Ademais, a jurisprudência é pacífica no sentido de que o indulto não equivale ao instituto da reabilitação criminal para fins de afastar a inelegibilidade, a exemplo do seguinte julgado paradigma:

RECURSO EM MANDADO DE SEGURANÇA. INDULTO PRESIDENCIAL. CONDENAÇÃO CRIMINAL. ANOTAÇÃO. CADASTRO ELEITORAL. ILEGALIDADE. AUSÊNCIA. RECURSO DESPROVIDO.

1. O indulto presidencial não equivale à reabilitação para afastar a inelegibilidade decorrente de condenação criminal, o qual atinge apenas os efeitos primários da condenação a pena, sendo mantidos os efeitos secundários.

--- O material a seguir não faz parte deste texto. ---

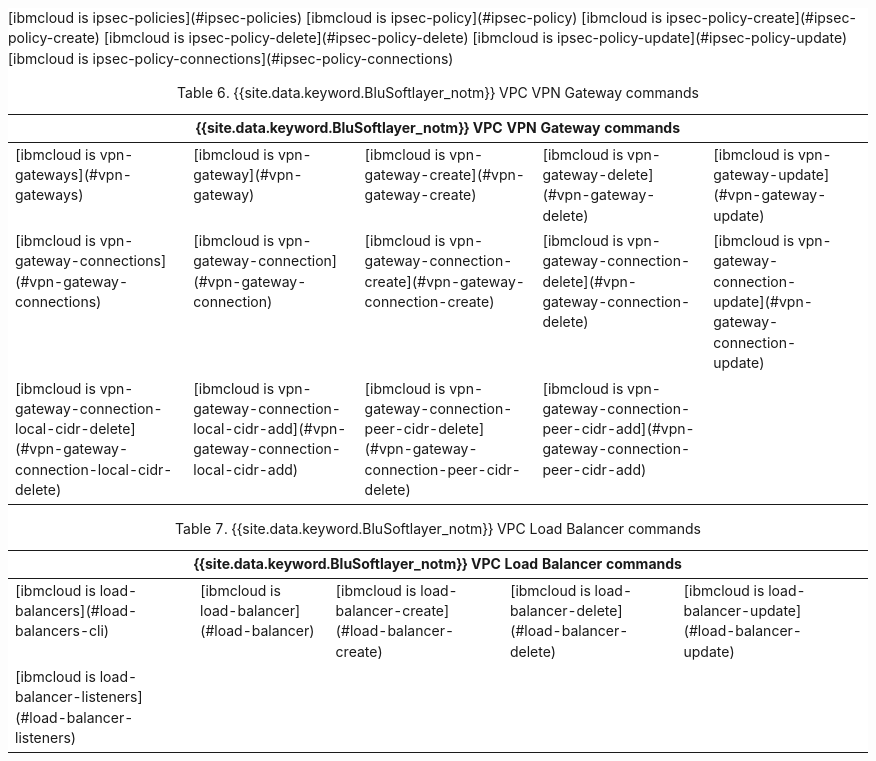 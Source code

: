   <td>[ibmcloud is ipsec-policies](#ipsec-policies)</td>
  <td>[ibmcloud is ipsec-policy](#ipsec-policy)</td>
  <td>[ibmcloud is ipsec-policy-create](#ipsec-policy-create)</td>
  <td>[ibmcloud is ipsec-policy-delete](#ipsec-policy-delete)</td>
  <td>[ibmcloud is ipsec-policy-update](#ipsec-policy-update)</td>
  <td>[ibmcloud is ipsec-policy-connections](#ipsec-policy-connections)</td>
 </tr>
</tbody>
</table>

<table summary="{{site.data.keyword.BluSoftlayer_notm}} VPC VPN Gateway commands with links that bring you to more info for the command">
<caption>Table 6. {{site.data.keyword.BluSoftlayer_notm}} VPC VPN Gateway commands</caption>
 <thead>
 <th colspan="6">{{site.data.keyword.BluSoftlayer_notm}} VPC VPN Gateway commands</th>
 </thead>
 <tbody>
 <tr>
  <td>[ibmcloud is vpn-gateways](#vpn-gateways)</td>
  <td>[ibmcloud is vpn-gateway](#vpn-gateway)</td>
  <td>[ibmcloud is vpn-gateway-create](#vpn-gateway-create)</td>
  <td>[ibmcloud is vpn-gateway-delete](#vpn-gateway-delete)</td>
  <td>[ibmcloud is vpn-gateway-update](#vpn-gateway-update)</td>
  <td></td>
 </tr>
 <tr>
  <td>[ibmcloud is vpn-gateway-connections](#vpn-gateway-connections)</td>
  <td>[ibmcloud is vpn-gateway-connection](#vpn-gateway-connection)</td>
  <td>[ibmcloud is vpn-gateway-connection-create](#vpn-gateway-connection-create)</td>
  <td>[ibmcloud is vpn-gateway-connection-delete](#vpn-gateway-connection-delete)</td>
  <td>[ibmcloud is vpn-gateway-connection-update](#vpn-gateway-connection-update)</td>
  <td></td>
 </tr>
<tr>
  <td>[ibmcloud is vpn-gateway-connection-local-cidr-delete](#vpn-gateway-connection-local-cidr-delete)</td>
  <td>[ibmcloud is vpn-gateway-connection-local-cidr-add](#vpn-gateway-connection-local-cidr-add)</td>
  <td>[ibmcloud is vpn-gateway-connection-peer-cidr-delete](#vpn-gateway-connection-peer-cidr-delete)</td>
  <td>[ibmcloud is vpn-gateway-connection-peer-cidr-add](#vpn-gateway-connection-peer-cidr-add)</td>
  <td></td>
  <td></td>
</tr>
</tbody>
</table>

<table summary="{{site.data.keyword.BluSoftlayer_notm}} VPC Load Balancer commands with links that bring you to more info for the command">
<caption>Table 7. {{site.data.keyword.BluSoftlayer_notm}} VPC Load Balancer commands</caption>
 <thead>
 <th colspan="6">{{site.data.keyword.BluSoftlayer_notm}} VPC Load Balancer commands</th>
 </thead>
 <tbody>
 <tr>
  <td>[ibmcloud is load-balancers](#load-balancers-cli)</td>
  <td>[ibmcloud is load-balancer](#load-balancer)</td>
  <td>[ibmcloud is load-balancer-create](#load-balancer-create)</td>
  <td>[ibmcloud is load-balancer-delete](#load-balancer-delete)</td>
  <td>[ibmcloud is load-balancer-update](#load-balancer-update)</td>
  <td></td>
 </tr>
 <tr>
  <td>[ibmcloud is load-balancer-listeners](#load-balancer-listeners)</td>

2. Havendo condenação criminal hábil, em tese, a atrair a inelegibilidade da alínea e do inciso I do art. 1º da LC nº 64/90, não há ilegalidade no lançamento da informação nos assentamentos eleitorais do cidadão (art. 51 da Res.-TSE nº 21.538/2003).

3. A teor da jurisprudência do TSE, as condições de elegibilidade e as causas de inelegibilidade são aferíveis no momento do registro de candidatura, sendo inoportuno antecipar juízo de valor sobre a matéria fora daquela sede.

4. Recurso ordinário a que se nega provimento.

(TSE – Recurso em Mandado de Segurança n. 150-90, Relatora. Ministra Luciana Christina Guimarães Lóssio, DJE 28.11.2014.) (Grifei.)

De outro lado, não cabe adentrar na análise do preenchimento dos requisitos para concessão de indulto, ou mesmo do acerto de questões relacionadas à pena e que estariam sendo discutidas perante o Juízo da Execução Criminal, porquanto se trata de matéria de competência daquela jurisdição. No mesmo sentido, a Súmula n. 41 do TSE:

Não cabe à Justiça Eleitoral decidir sobre o acerto ou desacerto das decisões proferidas por outros Órgãos do Judiciário ou dos Tribunais de Contas que configurem causa de inelegibilidade.

Portanto, dentro desse contexto, a sentença não deve ser reformada.

Diante do exposto, afastada a matéria preliminar, VOTO pelo desprovimento do recurso, mantendo a sentença que indeferiu o requerimento de registro de candidatura de PAULO HENRIQUE FERREIRA LIMA ao cargo de vereador, pelo Partido Social Liberal (PSL), nas eleições de 2020, no Município de Guaíba.